お風呂に入り、先ほどの膝をマジマジと見ると、お湯の熱さに浸みる傷口と共にあの時の怖さが蘇ってきた。
「もう大丈夫だから、安心しろ」
和磨……。
私を抱き締めた和磨に自分でも驚くほどあの時、間違いなく男を感じてしまった。でも、何で抱き締めたりしたんだろう。きっと、怖がってた私を安心させようとしたんだろうな。

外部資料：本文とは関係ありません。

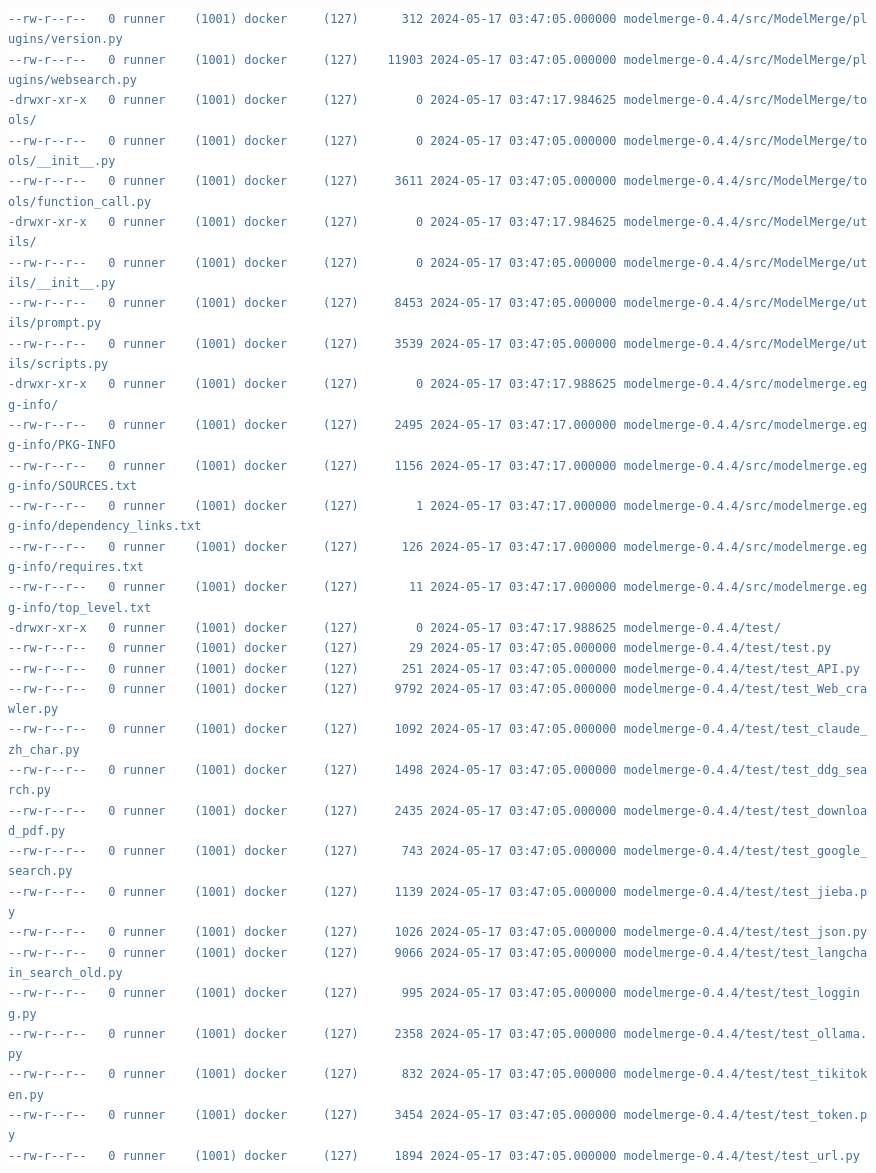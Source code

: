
 ```diff
--rw-r--r--   0 runner    (1001) docker     (127)      312 2024-05-17 03:47:05.000000 modelmerge-0.4.4/src/ModelMerge/plugins/version.py
--rw-r--r--   0 runner    (1001) docker     (127)    11903 2024-05-17 03:47:05.000000 modelmerge-0.4.4/src/ModelMerge/plugins/websearch.py
-drwxr-xr-x   0 runner    (1001) docker     (127)        0 2024-05-17 03:47:17.984625 modelmerge-0.4.4/src/ModelMerge/tools/
--rw-r--r--   0 runner    (1001) docker     (127)        0 2024-05-17 03:47:05.000000 modelmerge-0.4.4/src/ModelMerge/tools/__init__.py
--rw-r--r--   0 runner    (1001) docker     (127)     3611 2024-05-17 03:47:05.000000 modelmerge-0.4.4/src/ModelMerge/tools/function_call.py
-drwxr-xr-x   0 runner    (1001) docker     (127)        0 2024-05-17 03:47:17.984625 modelmerge-0.4.4/src/ModelMerge/utils/
--rw-r--r--   0 runner    (1001) docker     (127)        0 2024-05-17 03:47:05.000000 modelmerge-0.4.4/src/ModelMerge/utils/__init__.py
--rw-r--r--   0 runner    (1001) docker     (127)     8453 2024-05-17 03:47:05.000000 modelmerge-0.4.4/src/ModelMerge/utils/prompt.py
--rw-r--r--   0 runner    (1001) docker     (127)     3539 2024-05-17 03:47:05.000000 modelmerge-0.4.4/src/ModelMerge/utils/scripts.py
-drwxr-xr-x   0 runner    (1001) docker     (127)        0 2024-05-17 03:47:17.988625 modelmerge-0.4.4/src/modelmerge.egg-info/
--rw-r--r--   0 runner    (1001) docker     (127)     2495 2024-05-17 03:47:17.000000 modelmerge-0.4.4/src/modelmerge.egg-info/PKG-INFO
--rw-r--r--   0 runner    (1001) docker     (127)     1156 2024-05-17 03:47:17.000000 modelmerge-0.4.4/src/modelmerge.egg-info/SOURCES.txt
--rw-r--r--   0 runner    (1001) docker     (127)        1 2024-05-17 03:47:17.000000 modelmerge-0.4.4/src/modelmerge.egg-info/dependency_links.txt
--rw-r--r--   0 runner    (1001) docker     (127)      126 2024-05-17 03:47:17.000000 modelmerge-0.4.4/src/modelmerge.egg-info/requires.txt
--rw-r--r--   0 runner    (1001) docker     (127)       11 2024-05-17 03:47:17.000000 modelmerge-0.4.4/src/modelmerge.egg-info/top_level.txt
-drwxr-xr-x   0 runner    (1001) docker     (127)        0 2024-05-17 03:47:17.988625 modelmerge-0.4.4/test/
--rw-r--r--   0 runner    (1001) docker     (127)       29 2024-05-17 03:47:05.000000 modelmerge-0.4.4/test/test.py
--rw-r--r--   0 runner    (1001) docker     (127)      251 2024-05-17 03:47:05.000000 modelmerge-0.4.4/test/test_API.py
--rw-r--r--   0 runner    (1001) docker     (127)     9792 2024-05-17 03:47:05.000000 modelmerge-0.4.4/test/test_Web_crawler.py
--rw-r--r--   0 runner    (1001) docker     (127)     1092 2024-05-17 03:47:05.000000 modelmerge-0.4.4/test/test_claude_zh_char.py
--rw-r--r--   0 runner    (1001) docker     (127)     1498 2024-05-17 03:47:05.000000 modelmerge-0.4.4/test/test_ddg_search.py
--rw-r--r--   0 runner    (1001) docker     (127)     2435 2024-05-17 03:47:05.000000 modelmerge-0.4.4/test/test_download_pdf.py
--rw-r--r--   0 runner    (1001) docker     (127)      743 2024-05-17 03:47:05.000000 modelmerge-0.4.4/test/test_google_search.py
--rw-r--r--   0 runner    (1001) docker     (127)     1139 2024-05-17 03:47:05.000000 modelmerge-0.4.4/test/test_jieba.py
--rw-r--r--   0 runner    (1001) docker     (127)     1026 2024-05-17 03:47:05.000000 modelmerge-0.4.4/test/test_json.py
--rw-r--r--   0 runner    (1001) docker     (127)     9066 2024-05-17 03:47:05.000000 modelmerge-0.4.4/test/test_langchain_search_old.py
--rw-r--r--   0 runner    (1001) docker     (127)      995 2024-05-17 03:47:05.000000 modelmerge-0.4.4/test/test_logging.py
--rw-r--r--   0 runner    (1001) docker     (127)     2358 2024-05-17 03:47:05.000000 modelmerge-0.4.4/test/test_ollama.py
--rw-r--r--   0 runner    (1001) docker     (127)      832 2024-05-17 03:47:05.000000 modelmerge-0.4.4/test/test_tikitoken.py
--rw-r--r--   0 runner    (1001) docker     (127)     3454 2024-05-17 03:47:05.000000 modelmerge-0.4.4/test/test_token.py
--rw-r--r--   0 runner    (1001) docker     (127)     1894 2024-05-17 03:47:05.000000 modelmerge-0.4.4/test/test_url.py
```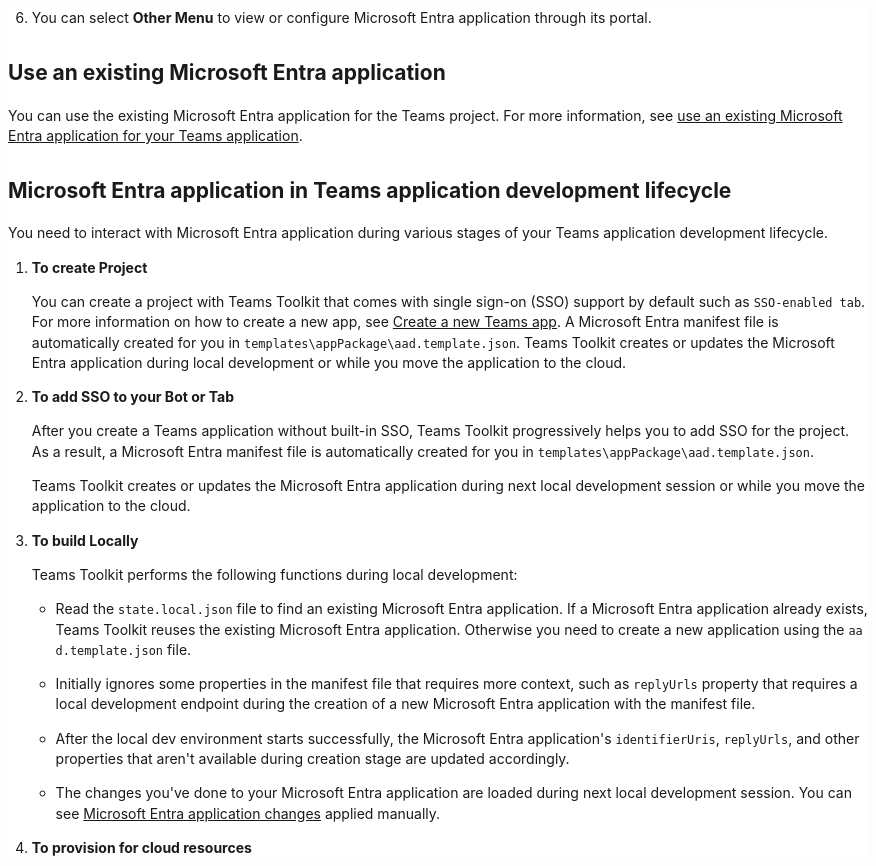 6. You can select **Other Menu** to view or configure Microsoft Entra application through its portal.
  
<a name='use-an-existing-azure-ad-application'></a>

## Use an existing Microsoft Entra application

You can use the existing Microsoft Entra application for the Teams project. For more information, see [use an existing Microsoft Entra application for your Teams application](https://github.com/OfficeDev/TeamsFx/wiki/Customize-provision-behaviors#use-an-existing-aad-app-for-your-teams-app).

<a name='azure-ad-application-in-teams-application-development-lifecycle'></a>

## Microsoft Entra application in Teams application development lifecycle

You need to interact with Microsoft Entra application during various stages of your Teams application development lifecycle.

1. **To create Project**

      You can create a project with Teams Toolkit that comes with single sign-on (SSO) support by default such as `SSO-enabled tab`. For more information on how to create a new app, see [Create a new Teams app](../create-new-project.md). A Microsoft Entra manifest file is automatically created for you in `templates\appPackage\aad.template.json`. Teams Toolkit creates or updates the Microsoft Entra application during local development or while you move the application to the cloud.

2. **To add SSO to your Bot or Tab**

      After you create a Teams application without built-in SSO, Teams Toolkit progressively helps you to add SSO for the project. As a result, a Microsoft Entra manifest file is automatically created for you in `templates\appPackage\aad.template.json`.

      Teams Toolkit creates or updates the Microsoft Entra application during next local development session or while you move the application to the cloud.

3. **To build Locally**

    Teams Toolkit performs the following functions during local development:

    * Read the `state.local.json` file to find an existing Microsoft Entra application. If a Microsoft Entra application already exists, Teams Toolkit reuses the existing Microsoft Entra application. Otherwise you need to create a new application using the `aad.template.json` file.

    * Initially ignores some properties in the manifest file that requires more context, such as `replyUrls` property that requires a local development endpoint during the creation of a new Microsoft Entra application with the manifest file.

    * After the local dev environment starts successfully, the Microsoft Entra application's `identifierUris`, `replyUrls`, and other properties that aren't available during creation stage are updated accordingly.

    * The changes you've done to your Microsoft Entra application are loaded during next local development session. You can see [Microsoft Entra application changes](https://github.com/OfficeDev/TeamsFx/wiki/) applied manually.

4. **To provision for cloud resources**
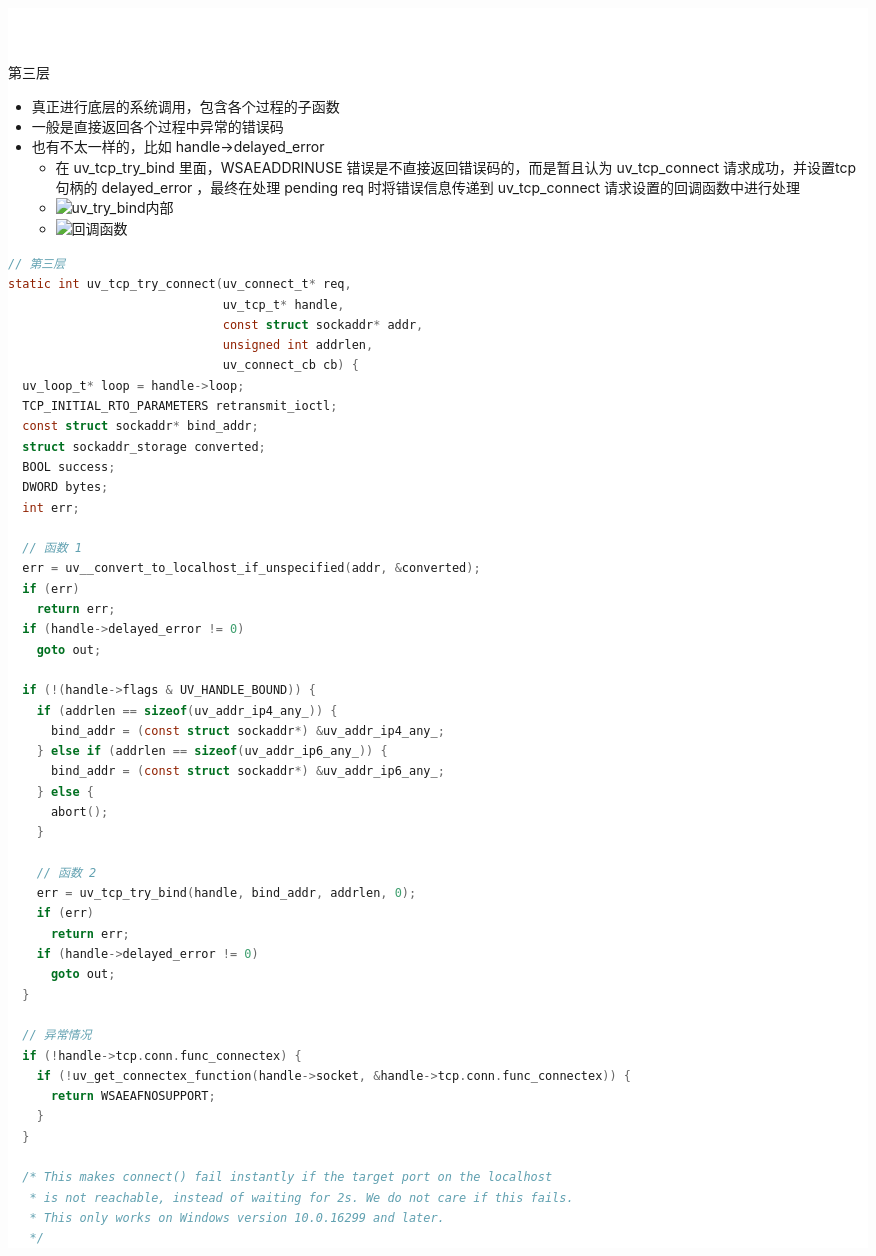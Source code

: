 <br>

<br>

第三层

- 真正进行底层的系统调用，包含各个过程的子函数
- 一般是直接返回各个过程中异常的错误码
- 也有不太一样的，比如 handle->delayed_error
  - 在 uv_tcp_try_bind 里面，WSAEADDRINUSE 错误是不直接返回错误码的，而是暂且认为 uv_tcp_connect 请求成功，并设置tcp句柄的 delayed_error ，最终在处理 pending req 时将错误信息传递到 uv_tcp_connect  请求设置的回调函数中进行处理
  -  ![uv_try_bind内部](C:\Users\kingsoft\Desktop\blog\mang959595.github.io\source\_posts\异常的分类和处理.assets\image-20240111150833055.png)
  -  ![回调函数](C:\Users\kingsoft\Desktop\blog\mang959595.github.io\source\_posts\异常的分类和处理.assets\image-20240111151150825.png)

```c
// 第三层
static int uv_tcp_try_connect(uv_connect_t* req,
                              uv_tcp_t* handle,
                              const struct sockaddr* addr,
                              unsigned int addrlen,
                              uv_connect_cb cb) {
  uv_loop_t* loop = handle->loop;
  TCP_INITIAL_RTO_PARAMETERS retransmit_ioctl;
  const struct sockaddr* bind_addr;
  struct sockaddr_storage converted;
  BOOL success;
  DWORD bytes;
  int err;

  // 函数 1
  err = uv__convert_to_localhost_if_unspecified(addr, &converted);
  if (err)
    return err;
  if (handle->delayed_error != 0)
    goto out;

  if (!(handle->flags & UV_HANDLE_BOUND)) {
    if (addrlen == sizeof(uv_addr_ip4_any_)) {
      bind_addr = (const struct sockaddr*) &uv_addr_ip4_any_;
    } else if (addrlen == sizeof(uv_addr_ip6_any_)) {
      bind_addr = (const struct sockaddr*) &uv_addr_ip6_any_;
    } else {
      abort();
    }
      
    // 函数 2
    err = uv_tcp_try_bind(handle, bind_addr, addrlen, 0);
    if (err)
      return err;
    if (handle->delayed_error != 0)
      goto out;
  }

  // 异常情况
  if (!handle->tcp.conn.func_connectex) {
    if (!uv_get_connectex_function(handle->socket, &handle->tcp.conn.func_connectex)) {
      return WSAEAFNOSUPPORT;
    }
  }

  /* This makes connect() fail instantly if the target port on the localhost
   * is not reachable, instead of waiting for 2s. We do not care if this fails.
   * This only works on Windows version 10.0.16299 and later.
   */
```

それにしてもあの調子じゃ、和磨は手も早そうだ。手が早いと言えば、熊谷さん……。しまった!和磨にさっき、聞けば良かった。何度も聞くチャンスあったのに、惜しいことしちゃったなぁ。あぁ、失敗したぁ。熊谷さんの事、問い質せばさっきだったら和磨の奴、
もしかしたら教えてくれてたかも。相変わらず、詰めが甘い私だよ。
お風呂からあがって部屋に入り、パソコンを立ち上げた。由佳に言われた理想の男の自分でリクエストした項目を、冷静になって改めて見てみる。やっぱり未来王子は、あくまで 王子でしかないのかなぁ。高すぎる理想か……。いずれにしても、グイグイ引っ張ってってくれるような男らしい人が絶対いいよな。
うわっ。
な、何で今、 寄りによって和磨を思い浮かべてんだよ私。確かに、さっきの和磨は男らしかったし男っぽかったけど、あんな変態エロキングなんか、絶対こっちからお断りだ。まして年下なんて、眼中にないし。裕樹と、ひとまとめって感じだよ。慌てて和磨を思い浮かべてしまった事がまるで犯罪のように思えて、首を小刻みに振って打ち消した。